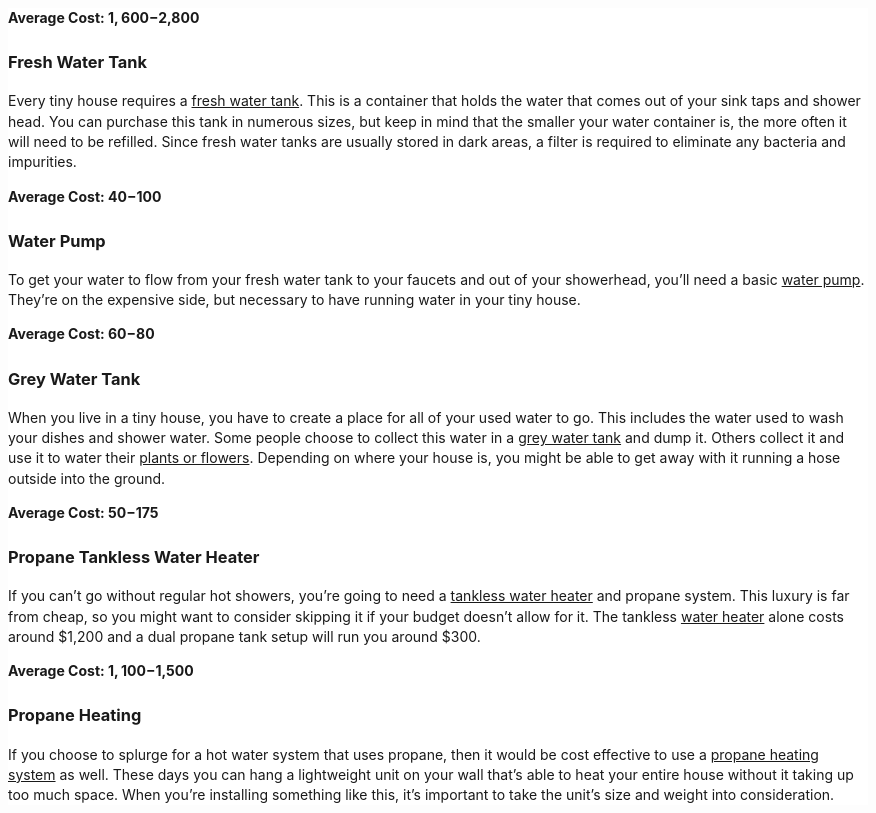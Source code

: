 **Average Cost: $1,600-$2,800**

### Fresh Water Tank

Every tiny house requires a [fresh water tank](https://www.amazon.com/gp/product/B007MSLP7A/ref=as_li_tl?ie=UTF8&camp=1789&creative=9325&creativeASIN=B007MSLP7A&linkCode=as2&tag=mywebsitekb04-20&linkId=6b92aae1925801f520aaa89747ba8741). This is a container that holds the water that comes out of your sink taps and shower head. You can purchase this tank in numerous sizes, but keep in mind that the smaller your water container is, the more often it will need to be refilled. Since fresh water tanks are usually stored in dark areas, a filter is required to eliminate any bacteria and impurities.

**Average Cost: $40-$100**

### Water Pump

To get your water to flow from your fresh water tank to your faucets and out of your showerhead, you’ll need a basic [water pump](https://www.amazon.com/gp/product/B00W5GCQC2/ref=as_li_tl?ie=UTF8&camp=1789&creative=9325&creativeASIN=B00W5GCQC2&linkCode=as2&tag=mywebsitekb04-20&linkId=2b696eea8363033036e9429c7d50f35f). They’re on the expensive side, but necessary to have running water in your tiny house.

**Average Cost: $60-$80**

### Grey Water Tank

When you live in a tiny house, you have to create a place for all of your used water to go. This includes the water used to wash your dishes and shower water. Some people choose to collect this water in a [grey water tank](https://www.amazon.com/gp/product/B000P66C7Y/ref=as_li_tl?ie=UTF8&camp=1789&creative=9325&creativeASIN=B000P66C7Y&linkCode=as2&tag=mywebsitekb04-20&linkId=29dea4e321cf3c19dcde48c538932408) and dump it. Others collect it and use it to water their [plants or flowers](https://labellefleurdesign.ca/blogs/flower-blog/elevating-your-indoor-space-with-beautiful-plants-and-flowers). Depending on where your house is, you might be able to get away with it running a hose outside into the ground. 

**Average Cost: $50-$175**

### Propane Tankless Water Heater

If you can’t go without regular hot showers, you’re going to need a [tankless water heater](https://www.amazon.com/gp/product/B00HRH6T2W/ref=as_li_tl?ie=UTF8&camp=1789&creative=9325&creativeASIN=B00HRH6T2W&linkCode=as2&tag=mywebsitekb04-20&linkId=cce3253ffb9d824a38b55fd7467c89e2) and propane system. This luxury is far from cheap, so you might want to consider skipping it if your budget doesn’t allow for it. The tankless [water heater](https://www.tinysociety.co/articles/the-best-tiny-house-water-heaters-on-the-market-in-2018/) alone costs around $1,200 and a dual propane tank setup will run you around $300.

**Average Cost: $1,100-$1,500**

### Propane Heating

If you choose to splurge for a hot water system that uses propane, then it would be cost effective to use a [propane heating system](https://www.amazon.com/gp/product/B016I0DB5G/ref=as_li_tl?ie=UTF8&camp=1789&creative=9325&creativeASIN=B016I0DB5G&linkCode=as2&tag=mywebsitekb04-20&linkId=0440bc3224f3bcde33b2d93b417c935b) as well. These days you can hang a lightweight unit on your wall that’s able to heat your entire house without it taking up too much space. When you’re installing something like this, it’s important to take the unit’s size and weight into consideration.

**What is needed**
Copy every line exactly, from the opening line of the entries down to the line holding "### Water Pump", and keep the pictures out.

**Exercise response**
Source code

: **Average Cost: $1,600-$2,800**

### Fresh Water Tank

Every tiny house requires a [fresh water tank](https://www.amazon.com/gp/product/B007MSLP7A/ref=as_li_tl?ie=UTF8&camp=1789&creative=9325&creativeASIN=B007MSLP7A&linkCode=as2&tag=mywebsitekb04-20&linkId=6b92aae1925801f520aaa89747ba8741). This is a container that holds the water that comes out of your sink taps and shower head. You can purchase this tank in numerous sizes, but keep in mind that the smaller your water container is, the more often it will need to be refilled. Since fresh water tanks are usually stored in dark areas, a filter is required to eliminate any bacteria and impurities.

**Average Cost: $40-$100**

### Water Pump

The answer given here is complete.